▸ **Requirement**: What lines below include the string "local"? Pick them out and copy them.

Collected data entries
··········
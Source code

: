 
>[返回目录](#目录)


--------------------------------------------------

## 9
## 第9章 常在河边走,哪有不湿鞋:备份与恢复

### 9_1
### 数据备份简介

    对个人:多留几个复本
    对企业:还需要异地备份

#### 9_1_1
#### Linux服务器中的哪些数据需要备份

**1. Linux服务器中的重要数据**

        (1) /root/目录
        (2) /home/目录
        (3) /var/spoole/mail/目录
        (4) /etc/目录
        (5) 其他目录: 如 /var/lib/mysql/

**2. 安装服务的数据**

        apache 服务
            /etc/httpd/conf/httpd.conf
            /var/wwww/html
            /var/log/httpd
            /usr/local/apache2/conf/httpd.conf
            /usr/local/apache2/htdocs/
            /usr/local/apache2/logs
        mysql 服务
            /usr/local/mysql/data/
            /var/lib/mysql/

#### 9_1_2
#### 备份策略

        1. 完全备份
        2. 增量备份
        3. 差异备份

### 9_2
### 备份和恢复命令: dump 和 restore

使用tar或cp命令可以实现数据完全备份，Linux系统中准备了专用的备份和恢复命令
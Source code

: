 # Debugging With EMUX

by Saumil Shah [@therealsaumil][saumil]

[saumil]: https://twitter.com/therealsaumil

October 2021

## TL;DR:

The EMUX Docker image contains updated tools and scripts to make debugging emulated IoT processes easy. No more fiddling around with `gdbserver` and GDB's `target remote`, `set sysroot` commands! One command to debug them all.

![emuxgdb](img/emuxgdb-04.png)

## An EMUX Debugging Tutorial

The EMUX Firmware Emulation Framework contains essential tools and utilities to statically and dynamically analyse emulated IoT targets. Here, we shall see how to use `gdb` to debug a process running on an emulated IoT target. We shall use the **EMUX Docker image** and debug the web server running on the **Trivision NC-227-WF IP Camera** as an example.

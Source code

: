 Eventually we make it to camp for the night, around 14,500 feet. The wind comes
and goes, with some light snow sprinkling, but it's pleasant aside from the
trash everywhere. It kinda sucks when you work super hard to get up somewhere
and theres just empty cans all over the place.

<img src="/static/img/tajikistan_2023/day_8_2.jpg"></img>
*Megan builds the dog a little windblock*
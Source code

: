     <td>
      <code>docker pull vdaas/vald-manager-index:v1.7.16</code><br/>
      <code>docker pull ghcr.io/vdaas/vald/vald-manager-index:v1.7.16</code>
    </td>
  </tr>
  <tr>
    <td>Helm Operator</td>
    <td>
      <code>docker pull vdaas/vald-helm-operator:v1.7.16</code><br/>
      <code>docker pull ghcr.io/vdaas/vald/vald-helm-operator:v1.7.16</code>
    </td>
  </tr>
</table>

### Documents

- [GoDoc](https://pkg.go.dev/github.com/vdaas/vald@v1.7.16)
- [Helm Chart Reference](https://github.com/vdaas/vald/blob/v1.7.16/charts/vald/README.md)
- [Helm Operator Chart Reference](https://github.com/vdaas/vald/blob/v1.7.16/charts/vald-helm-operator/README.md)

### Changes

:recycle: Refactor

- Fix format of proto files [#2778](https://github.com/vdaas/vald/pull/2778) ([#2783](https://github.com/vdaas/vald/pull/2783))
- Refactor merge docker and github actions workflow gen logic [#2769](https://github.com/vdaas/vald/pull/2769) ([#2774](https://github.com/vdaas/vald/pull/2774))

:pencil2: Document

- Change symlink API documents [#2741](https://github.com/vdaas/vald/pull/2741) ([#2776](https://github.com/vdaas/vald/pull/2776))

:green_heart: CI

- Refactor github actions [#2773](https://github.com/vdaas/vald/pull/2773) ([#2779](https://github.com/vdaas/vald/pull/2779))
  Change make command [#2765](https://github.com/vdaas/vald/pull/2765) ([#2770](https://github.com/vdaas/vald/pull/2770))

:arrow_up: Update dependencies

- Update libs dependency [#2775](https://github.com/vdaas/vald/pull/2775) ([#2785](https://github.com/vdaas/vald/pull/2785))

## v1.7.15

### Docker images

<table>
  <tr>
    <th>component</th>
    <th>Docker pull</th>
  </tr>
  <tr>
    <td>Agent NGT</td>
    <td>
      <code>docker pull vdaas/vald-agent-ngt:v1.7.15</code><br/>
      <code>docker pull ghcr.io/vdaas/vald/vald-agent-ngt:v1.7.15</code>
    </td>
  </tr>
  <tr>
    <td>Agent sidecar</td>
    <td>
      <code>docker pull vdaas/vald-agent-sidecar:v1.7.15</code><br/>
··········
▸ **Finished exercise**:
            /usr/local/apache2/conf/httpd.conf
            /usr/local/apache2/htdocs/
            /usr/local/apache2/logs
            /usr/local/mysql/data/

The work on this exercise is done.